EXERCISE DIRECTIONS ▸
In the following listing, find the lines containing "minipage" and report them.

SOURCE DATA ▸
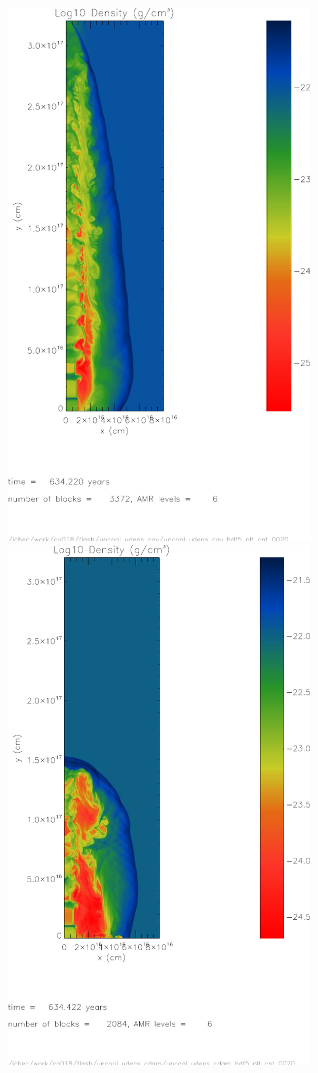 \begin{figure}[t]
\begin{center}
   \begin{minipage}[t]{.48\linewidth}
\includegraphics[width=8cm]{flash_ud10_cav}
   \end{minipage} \hfill
   \begin{minipage}[t]{.48\linewidth}
\includegraphics[width=8cm]{flash_ud_cav}

\end{minipage}
\end{center}
\end{figure}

ANSWER TO THE PROBLEM ▸
   \begin{minipage}[t]{.48\linewidth}
   \end{minipage} \hfill
   \begin{minipage}[t]{.48\linewidth}
\end{minipage}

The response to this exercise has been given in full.